As I’ve mentioned many times, I’ve been engaged in an ongoing war with spammers ever since I turned off word verification for leaving a comment. I’ve been in a quandary, caught between making it easy to leave a comment, and making things easier for me. The two, it seems, are mutually exclusive.

And now it’s looking like the spammers have worn me down. But they also have me stumped.

I turned off the email notifications so that I wouldn’t get dozens of emails a day telling me that I have to “moderate” comments in the spam queue. However, the only way to do that was to turn off ALL email notifications—even when I get a legitimate comment. Worse, spam comments are making it through and getting posted, and I sometimes don’t even notice for up to a day.

I also have dozens of spam comments to delete from the queue each day—sometimes hundreds. This is getting really old.

But in the middle of all that aggravation is something that has me truly stumped: Spammers often use the lower case omega (last letter of the Greek alphabet, in the picture above) in place of the letter “w”, and I have absolutely no idea why (yes, I Googled it). I’ve heard of websites (and, I presume, sometimes comments) hiding links in single characters, but there are no links here, just the characters.

In a twist, today I received a spam comment in which several characters were non-standard, including the omega. A picture of that comment is below, along with a close up of part of the first line to make it easier to see the weird bits, such as, the “v” in “Every”, the “w” in weekend, along with the “K” in that same word (compare with the "K" in "quick").

Maybe I only noticed this in the first place because paying attention to typography is part of my profession, but since I noticed it, it seems to me it’s quite common, with maybe ten percent of the spam comments I receive using one or more of these substituted characters. And I still have no idea why spammers do it.

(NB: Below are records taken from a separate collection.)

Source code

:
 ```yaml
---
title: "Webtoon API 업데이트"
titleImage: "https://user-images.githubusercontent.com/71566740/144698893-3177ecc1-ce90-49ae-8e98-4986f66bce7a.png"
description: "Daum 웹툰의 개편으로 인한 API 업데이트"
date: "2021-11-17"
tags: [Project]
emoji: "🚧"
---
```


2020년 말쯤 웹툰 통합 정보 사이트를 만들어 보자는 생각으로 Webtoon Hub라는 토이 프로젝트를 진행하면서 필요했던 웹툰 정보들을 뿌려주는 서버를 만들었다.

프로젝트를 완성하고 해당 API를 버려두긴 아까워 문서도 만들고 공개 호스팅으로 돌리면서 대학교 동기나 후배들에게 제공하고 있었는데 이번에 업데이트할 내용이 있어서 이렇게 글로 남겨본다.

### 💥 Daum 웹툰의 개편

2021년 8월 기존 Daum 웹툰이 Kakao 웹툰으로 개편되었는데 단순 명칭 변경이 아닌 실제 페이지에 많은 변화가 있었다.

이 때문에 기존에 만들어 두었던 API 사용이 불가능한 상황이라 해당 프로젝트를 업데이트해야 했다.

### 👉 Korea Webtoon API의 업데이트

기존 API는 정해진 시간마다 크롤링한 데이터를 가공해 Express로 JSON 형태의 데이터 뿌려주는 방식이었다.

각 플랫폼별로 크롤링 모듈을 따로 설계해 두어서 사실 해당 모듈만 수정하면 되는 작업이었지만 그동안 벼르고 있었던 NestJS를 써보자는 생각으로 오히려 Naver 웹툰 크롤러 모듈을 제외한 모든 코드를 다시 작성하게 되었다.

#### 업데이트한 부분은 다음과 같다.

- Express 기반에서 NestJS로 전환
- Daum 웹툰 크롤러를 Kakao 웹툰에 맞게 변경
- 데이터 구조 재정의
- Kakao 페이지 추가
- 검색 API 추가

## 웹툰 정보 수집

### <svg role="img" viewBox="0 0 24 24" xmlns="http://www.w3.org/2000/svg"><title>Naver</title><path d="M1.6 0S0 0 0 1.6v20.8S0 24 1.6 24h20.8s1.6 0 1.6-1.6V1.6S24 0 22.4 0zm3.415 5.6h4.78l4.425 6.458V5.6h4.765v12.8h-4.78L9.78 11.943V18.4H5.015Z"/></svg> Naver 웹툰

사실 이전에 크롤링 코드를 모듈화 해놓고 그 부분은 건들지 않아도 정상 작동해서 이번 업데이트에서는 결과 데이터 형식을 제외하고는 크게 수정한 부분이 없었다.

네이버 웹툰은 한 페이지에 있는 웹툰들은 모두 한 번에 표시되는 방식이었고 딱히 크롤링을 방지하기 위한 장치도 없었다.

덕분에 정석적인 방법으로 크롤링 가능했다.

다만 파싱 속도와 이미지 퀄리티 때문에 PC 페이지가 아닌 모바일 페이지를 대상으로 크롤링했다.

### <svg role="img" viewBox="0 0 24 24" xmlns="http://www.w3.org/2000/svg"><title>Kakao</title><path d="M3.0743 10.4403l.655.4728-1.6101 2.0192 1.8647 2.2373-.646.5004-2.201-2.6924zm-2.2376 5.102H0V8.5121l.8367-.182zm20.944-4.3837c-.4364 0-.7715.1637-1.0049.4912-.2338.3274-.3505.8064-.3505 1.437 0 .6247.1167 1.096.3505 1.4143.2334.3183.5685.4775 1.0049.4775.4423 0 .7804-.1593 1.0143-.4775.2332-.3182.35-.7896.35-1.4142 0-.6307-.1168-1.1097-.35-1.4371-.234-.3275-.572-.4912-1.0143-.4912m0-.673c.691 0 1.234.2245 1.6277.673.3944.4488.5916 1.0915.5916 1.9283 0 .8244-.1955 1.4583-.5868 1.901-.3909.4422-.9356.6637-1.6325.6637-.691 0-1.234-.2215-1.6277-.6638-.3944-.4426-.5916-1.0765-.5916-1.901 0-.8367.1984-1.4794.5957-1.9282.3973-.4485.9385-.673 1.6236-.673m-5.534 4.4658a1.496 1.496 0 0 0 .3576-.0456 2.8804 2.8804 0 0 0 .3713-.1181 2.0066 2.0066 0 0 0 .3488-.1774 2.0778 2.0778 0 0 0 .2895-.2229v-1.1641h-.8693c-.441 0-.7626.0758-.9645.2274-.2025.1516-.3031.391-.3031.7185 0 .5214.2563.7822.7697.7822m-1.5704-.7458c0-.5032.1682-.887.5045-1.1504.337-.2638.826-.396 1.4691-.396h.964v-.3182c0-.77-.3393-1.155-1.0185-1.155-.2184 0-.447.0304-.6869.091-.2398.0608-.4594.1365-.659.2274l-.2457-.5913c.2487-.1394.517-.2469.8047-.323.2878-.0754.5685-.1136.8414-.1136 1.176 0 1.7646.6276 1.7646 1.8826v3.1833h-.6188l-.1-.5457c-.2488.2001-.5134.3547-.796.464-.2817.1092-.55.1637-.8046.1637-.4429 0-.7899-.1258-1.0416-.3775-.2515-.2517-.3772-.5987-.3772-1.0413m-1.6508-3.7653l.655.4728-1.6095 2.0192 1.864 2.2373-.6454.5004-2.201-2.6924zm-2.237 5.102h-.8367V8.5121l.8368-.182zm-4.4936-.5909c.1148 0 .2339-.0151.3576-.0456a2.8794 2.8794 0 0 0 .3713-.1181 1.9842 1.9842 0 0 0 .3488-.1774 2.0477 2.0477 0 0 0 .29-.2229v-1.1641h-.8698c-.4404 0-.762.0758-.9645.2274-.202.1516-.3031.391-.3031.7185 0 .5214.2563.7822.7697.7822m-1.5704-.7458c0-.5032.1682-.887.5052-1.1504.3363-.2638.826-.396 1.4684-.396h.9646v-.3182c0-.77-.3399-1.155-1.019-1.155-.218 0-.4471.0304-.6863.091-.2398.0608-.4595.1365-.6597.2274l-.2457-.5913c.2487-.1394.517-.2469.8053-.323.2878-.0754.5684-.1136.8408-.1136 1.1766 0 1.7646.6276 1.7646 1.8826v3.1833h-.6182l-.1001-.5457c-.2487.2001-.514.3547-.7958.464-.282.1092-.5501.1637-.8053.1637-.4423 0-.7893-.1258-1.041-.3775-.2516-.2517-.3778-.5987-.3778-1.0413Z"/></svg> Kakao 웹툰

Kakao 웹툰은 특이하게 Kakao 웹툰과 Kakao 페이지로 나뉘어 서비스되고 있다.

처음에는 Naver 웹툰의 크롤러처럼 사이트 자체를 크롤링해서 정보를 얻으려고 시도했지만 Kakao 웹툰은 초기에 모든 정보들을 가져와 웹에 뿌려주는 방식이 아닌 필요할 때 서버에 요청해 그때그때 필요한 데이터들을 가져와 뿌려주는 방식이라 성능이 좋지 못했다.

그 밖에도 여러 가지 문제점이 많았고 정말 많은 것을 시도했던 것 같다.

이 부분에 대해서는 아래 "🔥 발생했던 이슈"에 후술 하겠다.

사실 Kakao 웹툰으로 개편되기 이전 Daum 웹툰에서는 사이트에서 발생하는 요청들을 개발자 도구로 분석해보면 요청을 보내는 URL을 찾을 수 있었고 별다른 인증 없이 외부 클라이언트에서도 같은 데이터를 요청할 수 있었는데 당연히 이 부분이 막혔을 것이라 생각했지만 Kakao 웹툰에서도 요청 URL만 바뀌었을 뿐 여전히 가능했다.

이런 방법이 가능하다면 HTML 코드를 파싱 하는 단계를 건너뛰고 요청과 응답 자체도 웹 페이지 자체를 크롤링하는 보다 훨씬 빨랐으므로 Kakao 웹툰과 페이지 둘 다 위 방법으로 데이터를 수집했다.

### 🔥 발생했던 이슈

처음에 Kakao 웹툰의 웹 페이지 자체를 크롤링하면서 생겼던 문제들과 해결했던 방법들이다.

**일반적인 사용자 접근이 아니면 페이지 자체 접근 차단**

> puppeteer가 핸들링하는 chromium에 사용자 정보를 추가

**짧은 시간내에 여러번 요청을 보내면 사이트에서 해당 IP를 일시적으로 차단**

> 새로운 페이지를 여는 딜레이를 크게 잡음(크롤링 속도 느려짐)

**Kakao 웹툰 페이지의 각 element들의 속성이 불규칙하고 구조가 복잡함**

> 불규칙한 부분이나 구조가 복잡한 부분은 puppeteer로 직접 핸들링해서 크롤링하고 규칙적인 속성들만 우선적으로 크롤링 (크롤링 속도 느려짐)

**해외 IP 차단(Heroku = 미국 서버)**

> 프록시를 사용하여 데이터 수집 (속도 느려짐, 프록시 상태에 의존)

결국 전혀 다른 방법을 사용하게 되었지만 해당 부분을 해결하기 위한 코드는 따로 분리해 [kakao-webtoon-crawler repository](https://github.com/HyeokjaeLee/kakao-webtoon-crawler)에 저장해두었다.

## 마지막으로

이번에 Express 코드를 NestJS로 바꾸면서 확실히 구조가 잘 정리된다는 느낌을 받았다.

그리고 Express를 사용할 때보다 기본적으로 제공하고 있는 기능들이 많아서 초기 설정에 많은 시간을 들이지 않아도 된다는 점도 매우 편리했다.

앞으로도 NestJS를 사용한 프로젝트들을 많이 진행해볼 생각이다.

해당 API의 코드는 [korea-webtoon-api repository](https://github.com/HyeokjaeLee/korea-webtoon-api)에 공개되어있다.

I never received such spam comments when I had word verification turned on—nor any of the other problems with spam comments that I’ve complained about. So, this noble experiment in free commenting is drawing to a close. At some point in the next couple months I’ll almost certainly turn word verification back on, and all these problems will be gone—for me.

But I’ll still wonder what the heck those spammers are up to.

Update: One of my Twitter Pals, @BXGD, Tweeted me about this and said: "If you post many comments on a computerized system, switching characters on each one, the system can't recognize them as the same." I hadn't thought of that, but it makes sense. Changing one or more characters means that spammers can post the identical spam comment on many posts on the same blog (and that certainly happens on my sites), or on many sites, and spam filters would treat each one as a different comment. None of which gets around the bigger issue of why on earth they even bother when most of us have systems to filter out spam.

7 comments:

Roger Owen Green said...

I think the omega is because some systems can block specific words or phrases, but the insertion of letters from other alphabets screw that up. i've seen it on viagra spam.

April said...

I like to think that there is a very special circle of hell reserved just for spammers.

Sandra said...

I'm with April.

We've seen a sudden surge in form spam recently by-passing the form (with a captcha). It's tiresome because now we have to spend our own time (and therefore money) on a strategy to combat it.

Don't they have anything better to do with their time?

But what I don't get is why they do it? Surely people don't actually do anything with their lame promo links?????

not a spammer

Arthur Schenck said...

Sigh. The second comment on this post was, with no real irony, spam. When I deleted it, there were also two spam comments in the moderation queue (they were posted to old posts, or they would have gotten through, too), and 20 others were in the spam queue. Quite day in Spamland, obviously.

I've added an update to the post, a plausible explanation for why they do it.

Roger: Yes, I've seen numbers used in place of letters in such emails. Your explanation is related to the update I posted, except you're talking about filters than block such comments, and the other explanation is that, basically, it could fool spam filters (and, they spammers think, get each comment seen as unique by search engine bots).

April: Agreed! Of course, I don't actually believe in hell, but it I did, it would be filled with Spammers. And people who own companies that send robocalls to people. Actually, that's the same thing, really.

Sandra: I reckon that the computer genius who manages to finally solve the spam problem will be made King of the World by unanimous vote. In the meantime, the explanation I've seen the most frequently (and I've been reading about this a LOT lately…) is that spammer think their "comments" will improve their Google Juice with so many links to their scam websites coming from legitimate sites (which is why so many mavens I've read tell people to be vigilant about killing spam whenever it shows up). But it's a bloody waste of time!

Graveetas said...

I love Spam especially Musubi (Spam Sushi) . What do you think of Internet Trolls?

Arthur Schenck said...

Trolls live under bridges. Internet trolls should be chained there. ;-)

Arthur Schenck said...

…and today a spam comment got posted to THIS post. Sigh.